Larvae obtained from Taman Samudera (Gombak, Selangor), Kampung Banjar (Gombak, Selangor), Taman Lembah Maju (Cheras, Kuala Lumpur) and Kampung Baru (City centre, Kuala Lumpur) were bioassayed with diagnostic dosage (0.012 mg/L) and operational dosage (1 mg/L) of temephos. All strains of Aedes aegypti and Aedes albopictus showed percentage mortality in the range of 16.00 to 59.05 and 6.4 to 59.50 respectively, after 24 hours. LT50 values for the 6 strains of Ae. aegypti and Ae. albopictus were between 41.25 to 54.42 minutes and 52.67 to 141.76 minutes respectively, and the resistance ratio for both Aedes species were in the range of 0.68 to 1.82 when tested with operational dosage, 1 mg/L temephos. These results indicate that Aedes mosquitoes have developed some degree of resistance. However, complete mortality for all strains were achieved after 24 hours when tested against 1 mg/L temephos.

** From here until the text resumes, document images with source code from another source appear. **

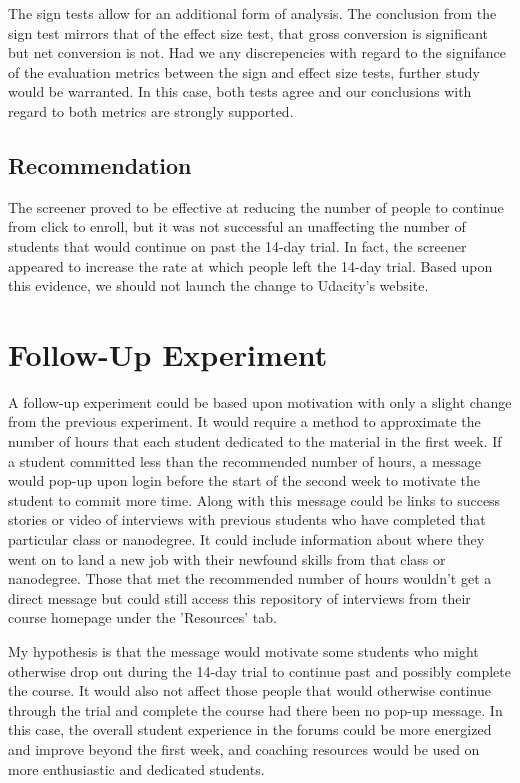 \documentclass[paper=a4, fontsize=11pt]{scrartcl} %
\numberwithin{equation}{section} %
\numberwithin{figure}{section} %
\numberwithin{table}{section} %
\begin{document}
The sign tests allow for an additional form of analysis.  The conclusion from the sign test mirrors that of the effect size test, that gross conversion is significant but net conversion is not.  Had we any discrepencies with regard to the signifance of the evaluation metrics between the sign and effect size tests, further study would be warranted.  In this case, both tests agree and our conclusions with regard to both metrics are strongly supported.


\subsection{Recommendation}

The screener proved to be effective at reducing the number of people to continue from click to enroll, but it was not successful an unaffecting the number of students that would continue on past the 14-day trial.  In fact, the screener appeared to increase the rate at which people left the 14-day trial.  Based upon this evidence, we should not launch the change to Udacity's website. \newline


\section{Follow-Up Experiment}

A follow-up experiment could be based upon motivation with only a slight change from the previous experiment.  It would require a method to approximate the number of hours that each student dedicated to the material in the first week.  If a student committed less than the recommended number of hours, a message would pop-up upon login before the start of the second week to motivate the student to commit more time.  Along with this message could be links to success stories or video of interviews with previous students who have completed that particular class or nanodegree.  It could include information about where they went on to land a new job with their newfound skills from that class or nanodegree.  Those that met the recommended number of hours wouldn't get a direct message but could still access this repository of interviews from their course homepage under the 'Resources' tab. \newline

My hypothesis is that the message would motivate some students who might otherwise drop out during the 14-day trial to continue past and possibly complete the course.  It would also not affect those people that would otherwise continue through the trial and complete the course had there been no pop-up message.  In this case, the overall student experience in the forums could be more energized and improve beyond the first week, and coaching resources would be used on more enthusiastic and dedicated students. \newline
\end{document}
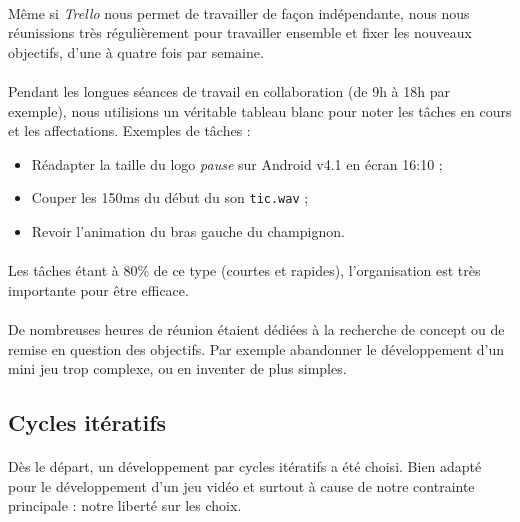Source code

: \paragraph{}
Même si \textit{Trello} nous permet de travailler de façon indépendante, nous nous réunissions très régulièrement pour travailler ensemble et fixer les nouveaux objectifs, d'une à quatre fois par semaine.

\paragraph{}
Pendant les longues séances de travail en collaboration (de 9h à 18h par exemple), nous utilisions un véritable tableau blanc pour noter les tâches en cours et les affectations. Exemples de tâches :

\begin{itemize}
\item Réadapter la taille du logo \textit{pause} sur Android v4.1 en écran 16:10 ;
\item Couper les 150ms du début du son \texttt{tic.wav} ;
\item Revoir l’animation du bras gauche du champignon.
\end{itemize}

\paragraph{}
Les tâches étant à 80\% de ce type (courtes et rapides), l’organisation est très importante pour être efficace.

\paragraph{}
De nombreuses heures de réunion étaient dédiées à la recherche de concept ou de remise en question des objectifs. Par exemple abandonner le développement d’un mini jeu trop complexe, ou en inventer de plus simples.

\subsection{Cycles itératifs}

\paragraph{}
Dès le départ, un développement par cycles itératifs a été choisi. Bien adapté pour le développement d’un jeu vidéo et surtout à cause de notre contrainte principale : notre liberté sur les choix.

Larvae of Aedes aegypti and Aedes albopictus obtained from 6 consecutive ovitrap surveillance (OS) in Taman Samudera and Kg. Banjar were evaluated for their susceptibility to temephos. Larval bioassays were carried out in accordance with WHO standard methods, with diagnostic dosage (0.012 mg/L) and operational dosage (1 mg/L) of temephos respectively. Aedes aegypti and Ae. albopictus obtained from six OS in Taman Samudera showed resistance to diagnostic dosage of temephos with percentage mortality between 5.3 to 72.0 and 9.3 to 56.0, respectively, while Ae. aegypti and Ae. albopictus obtained from Kg. Banjar showed resistance to temephos with percentage mortality between 16.0 to 72.0 and 0 to 50.6, respectively. Only two strains of Ae. aegypti from Kg. Banjar were susceptible to temephos with 93.3% (OS 2) and 100% (OS 3) mortality. The 50% mortality at lethal time (LT50) for all strains of Ae. aegypti and Ae. albopictus tested against operational dosage of temephos showed range between 36.07 to 75.69 minutes and 58.65 to 112.50 minutes, respectively, and complete mortality was achieved after 24 hours. Our results indicated that there is weekly variations of the resistance status for Ae. aegypti and Ae. albopictus. Aedes susceptibility to temephos is changing from time to time in these two study sites. It is essential to continue monitoring the resistance of this vector to insecticides in order to ensure the efficiency of program aimed at vector control and protection of human health.